What is a Gitpod?

Webinars about software can be made compelling coding live. Engagement can be further increased if the audience can code along with the presenter. Getting this all in place though, can be tricky and can be self-defeating since the audience can be lost: if you impose pre-requisites like software setup on them or waste several early minutes on that setup in the webinar.

In looking for a solution to this I was reminded of Cloud9 which I’d dabbled with a couple of years ago. Then they were a startup who provided an excellent online IDE. I recalled they had a cloning feature. Perhaps I could get everything working in Cloud9 and distribute a clone. It turned out that Cloud9 had been bought by Amazon and made into an AWS Service: “Fine!”, I thought - however it seems there have been some integration problems - it was not straightforward. I would probably eventually have been able to make it work, possibly distributing an AWS AMI instance with the algo implemented using Cloud9. I’d then place it free in the AMI Marketplace.

However I then saw a Register article about VisualStudio Codespaces which provides an on-line IDE on top of Azure. I experimented here too - but there were some difficulties, such as with cloning/sharing.

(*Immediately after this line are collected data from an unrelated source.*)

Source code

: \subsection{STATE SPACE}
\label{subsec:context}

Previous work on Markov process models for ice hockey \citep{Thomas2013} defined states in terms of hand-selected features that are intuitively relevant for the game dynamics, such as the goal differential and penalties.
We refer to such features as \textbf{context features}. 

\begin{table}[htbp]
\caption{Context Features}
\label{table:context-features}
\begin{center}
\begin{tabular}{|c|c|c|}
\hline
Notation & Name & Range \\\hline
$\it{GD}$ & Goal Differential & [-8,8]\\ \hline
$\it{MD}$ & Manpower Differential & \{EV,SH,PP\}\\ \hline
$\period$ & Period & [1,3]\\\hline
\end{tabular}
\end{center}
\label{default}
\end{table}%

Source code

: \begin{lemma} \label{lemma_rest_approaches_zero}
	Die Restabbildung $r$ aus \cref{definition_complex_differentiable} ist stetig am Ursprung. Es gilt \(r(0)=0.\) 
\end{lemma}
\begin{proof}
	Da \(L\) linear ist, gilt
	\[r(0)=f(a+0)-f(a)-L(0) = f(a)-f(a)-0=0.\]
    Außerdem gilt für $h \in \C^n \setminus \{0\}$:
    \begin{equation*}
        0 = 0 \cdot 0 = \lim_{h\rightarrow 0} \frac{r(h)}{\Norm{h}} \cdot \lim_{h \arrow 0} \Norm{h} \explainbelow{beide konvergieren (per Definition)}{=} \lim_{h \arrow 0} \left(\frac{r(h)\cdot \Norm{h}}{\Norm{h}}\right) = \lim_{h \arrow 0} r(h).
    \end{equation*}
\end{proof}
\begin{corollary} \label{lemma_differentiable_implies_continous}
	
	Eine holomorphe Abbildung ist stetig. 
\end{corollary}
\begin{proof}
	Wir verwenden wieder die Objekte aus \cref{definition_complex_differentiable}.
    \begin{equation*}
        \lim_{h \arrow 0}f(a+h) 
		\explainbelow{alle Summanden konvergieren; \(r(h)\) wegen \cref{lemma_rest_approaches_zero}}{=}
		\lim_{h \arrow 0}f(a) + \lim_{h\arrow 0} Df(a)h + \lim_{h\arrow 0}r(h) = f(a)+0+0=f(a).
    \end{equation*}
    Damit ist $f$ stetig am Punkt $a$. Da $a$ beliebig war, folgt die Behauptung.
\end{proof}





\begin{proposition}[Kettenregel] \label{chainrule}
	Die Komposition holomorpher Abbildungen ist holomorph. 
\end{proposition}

So Amazon AWS was complicated, Microsoft Azure didn’t quite cut it - what about Google Cloud? The same article also mentioned, in passing, Theia - a framework for online IDEs. I checked this out: it combines with Gitpod to do what I needed. As their site says they “…eliminate(s)… friction by providing prebuilt, ready-to-code dev environments with a single click”. These instances are indeed on Google Cloud.

What’s A Gitpod?

Gitpod provides a Theia IDE using VS Code as editor who’s contents it keeps track of. It provides a full operating system environment to run code developed there.

Gitpod has many features and these are evolving over time - see their page. Fundamentally though a Gitpod is a Docker instance of Ubuntu 20.04 Focal Fossa. The user is gitpod who is not in sudoers, which complicates installation. Since it is a Docker instance, parts of installations that need root privileges can modify the associated Dockerfile. A lot can be done without much Dockerfile configuration - it depends on the circumstances what should be done there and what on the command line and in code.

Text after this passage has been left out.